The main navigation bar at the top of the website was divided up into “Physicians” and “Patients” and users expressed confusion about the two sides of the websites. During the task where the user was instructed to find more information about one of the client’s diagnostic tests, 4 out of the 5 users clicked on the “Learn More”  call-to-action button on the homepage. This button took users to the information about the test, however it was on the Physician side of the site. However, users didn’t recognize that it was a page for physicians and could not understand the dense medical information on the page. Based on this information, the users could not clearly explain what the diagnostic test was for. One user thought the information was too medical or scientific to understand and would bounce from the site. 

We recommended replacing the singular “Learn More” call-to-action button on the homepage with two different call-to-action buttons with more descriptive text differentiating between the Patients and the Physicians side. Another recommendation was to separate the two sides of the site into the client’s two diagnostic tests, rather than Patients and Physicians. Secondary categories were added to each of the main categories to differentiate the Patient and Physician pages. 

4. Users did not find the diagnostic test report page to be helpful in interpreting the results of their test.

When users were given a scenario in which they were asked to interpret their diagnostic test report, all of the users were able to find the page with the test report explained. However, only 2 out of the 5 users interacted with the clickable elements that gave more information and context to the test results. Those 2 users did not find the content in the popups to be helpful in explaining and understanding their test results. Overall, users were confused and frustrated when interacting with this page, as these test results contained important information about the severity and risk of their diagnosis.

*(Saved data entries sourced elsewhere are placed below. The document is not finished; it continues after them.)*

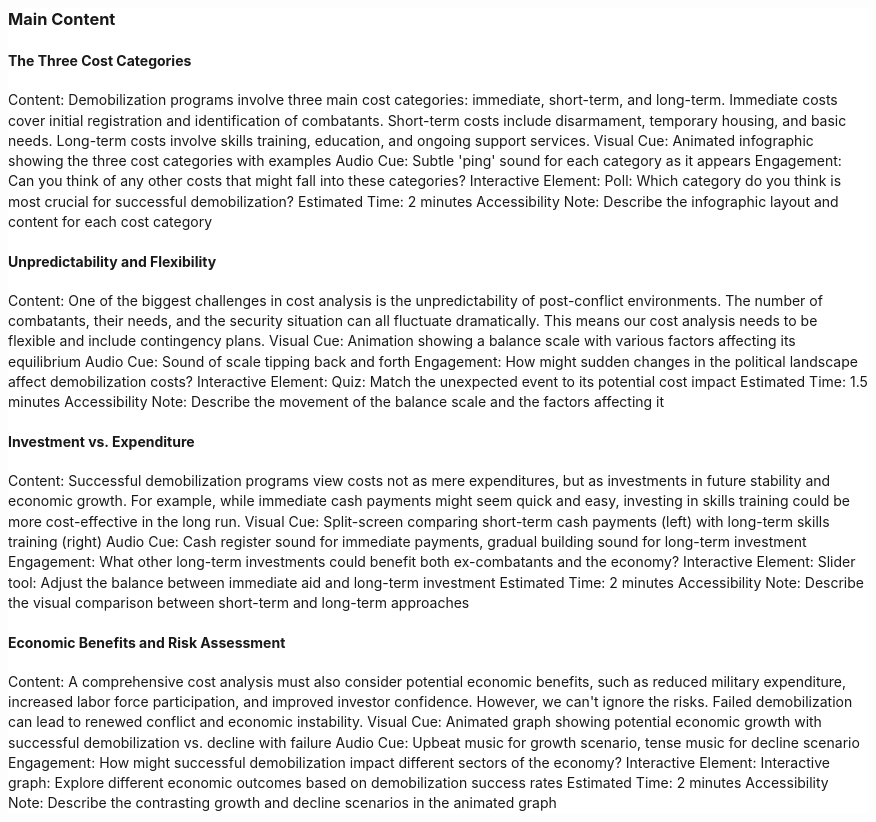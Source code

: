 ### Main Content

#### The Three Cost Categories

Content: Demobilization programs involve three main cost categories: immediate, short-term, and long-term. Immediate costs cover initial registration and identification of combatants. Short-term costs include disarmament, temporary housing, and basic needs. Long-term costs involve skills training, education, and ongoing support services.
Visual Cue: Animated infographic showing the three cost categories with examples
Audio Cue: Subtle 'ping' sound for each category as it appears
Engagement: Can you think of any other costs that might fall into these categories?
Interactive Element: Poll: Which category do you think is most crucial for successful demobilization?
Estimated Time: 2 minutes
Accessibility Note: Describe the infographic layout and content for each cost category

#### Unpredictability and Flexibility

Content: One of the biggest challenges in cost analysis is the unpredictability of post-conflict environments. The number of combatants, their needs, and the security situation can all fluctuate dramatically. This means our cost analysis needs to be flexible and include contingency plans.
Visual Cue: Animation showing a balance scale with various factors affecting its equilibrium
Audio Cue: Sound of scale tipping back and forth
Engagement: How might sudden changes in the political landscape affect demobilization costs?
Interactive Element: Quiz: Match the unexpected event to its potential cost impact
Estimated Time: 1.5 minutes
Accessibility Note: Describe the movement of the balance scale and the factors affecting it

#### Investment vs. Expenditure

Content: Successful demobilization programs view costs not as mere expenditures, but as investments in future stability and economic growth. For example, while immediate cash payments might seem quick and easy, investing in skills training could be more cost-effective in the long run.
Visual Cue: Split-screen comparing short-term cash payments (left) with long-term skills training (right)
Audio Cue: Cash register sound for immediate payments, gradual building sound for long-term investment
Engagement: What other long-term investments could benefit both ex-combatants and the economy?
Interactive Element: Slider tool: Adjust the balance between immediate aid and long-term investment
Estimated Time: 2 minutes
Accessibility Note: Describe the visual comparison between short-term and long-term approaches

#### Economic Benefits and Risk Assessment

Content: A comprehensive cost analysis must also consider potential economic benefits, such as reduced military expenditure, increased labor force participation, and improved investor confidence. However, we can't ignore the risks. Failed demobilization can lead to renewed conflict and economic instability.
Visual Cue: Animated graph showing potential economic growth with successful demobilization vs. decline with failure
Audio Cue: Upbeat music for growth scenario, tense music for decline scenario
Engagement: How might successful demobilization impact different sectors of the economy?
Interactive Element: Interactive graph: Explore different economic outcomes based on demobilization success rates
Estimated Time: 2 minutes
Accessibility Note: Describe the contrasting growth and decline scenarios in the animated graph
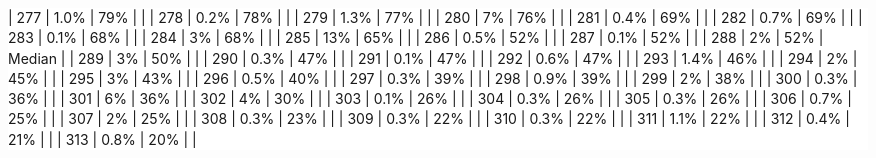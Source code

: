 | 277 | 1.0% | 79% |  |
| 278 | 0.2% | 78% |  |
| 279 | 1.3% | 77% |  |
| 280 | 7% | 76% |  |
| 281 | 0.4% | 69% |  |
| 282 | 0.7% | 69% |  |
| 283 | 0.1% | 68% |  |
| 284 | 3% | 68% |  |
| 285 | 13% | 65% |  |
| 286 | 0.5% | 52% |  |
| 287 | 0.1% | 52% |  |
| 288 | 2% | 52% | Median |
| 289 | 3% | 50% |  |
| 290 | 0.3% | 47% |  |
| 291 | 0.1% | 47% |  |
| 292 | 0.6% | 47% |  |
| 293 | 1.4% | 46% |  |
| 294 | 2% | 45% |  |
| 295 | 3% | 43% |  |
| 296 | 0.5% | 40% |  |
| 297 | 0.3% | 39% |  |
| 298 | 0.9% | 39% |  |
| 299 | 2% | 38% |  |
| 300 | 0.3% | 36% |  |
| 301 | 6% | 36% |  |
| 302 | 4% | 30% |  |
| 303 | 0.1% | 26% |  |
| 304 | 0.3% | 26% |  |
| 305 | 0.3% | 26% |  |
| 306 | 0.7% | 25% |  |
| 307 | 2% | 25% |  |
| 308 | 0.3% | 23% |  |
| 309 | 0.3% | 22% |  |
| 310 | 0.3% | 22% |  |
| 311 | 1.1% | 22% |  |
| 312 | 0.4% | 21% |  |
| 313 | 0.8% | 20% |  |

PINT identified usability issues in both the interactive elements on the page, as well as with the copy explaining the test result. We recommended displaying the information in a way that users could easily digest, whether that be a static, non-interactive page or a video explaining the results. The client decided to create a video of an explanation of the report and took out the sample report to encourage users to talk with their doctors and remove the burden of interpreting their results themselves. 

5. Users had to scroll a lot to find their needed information, which decreased task efficiency and likelihood of completing a task.

In general, users mentioned that they had to scroll through a lot of information to find what they were looking for. This was observed throughout the study, but most noticeably in the task where users were asked to determine if Medicare covered the diagnostic test. Users had to scroll past three dense sections of information and graphics to get to the graphic about the coverage of Medicare. 

Regarding the insurance and billing page, PINT recommended moving the commercial insurance and Medicare information up on the page above the financial assistance and billing process to make it more findable for users. We also recommended rewording some of its H2’s on the page to be more descriptive so users could easily scan the page and find the information they were looking for. 

To address the issue of users having to scroll excessively, PINT recommended decreasing the amount of white space between sections of content throughout the site to help the users to find what they are looking for quickly and prevent frustration.


All in all, the usability study provided insights to improve the usability of the client’s site far beyond what was identified in the heuristic evaluation. By putting the website in front of users, we identified integral changes to the sitemap, information architecture, content, and visual design of the website to improve the overall usability and user experience. This goes to show how important it is to interact with your users to design a site that is usable, and most importantly, is made for them.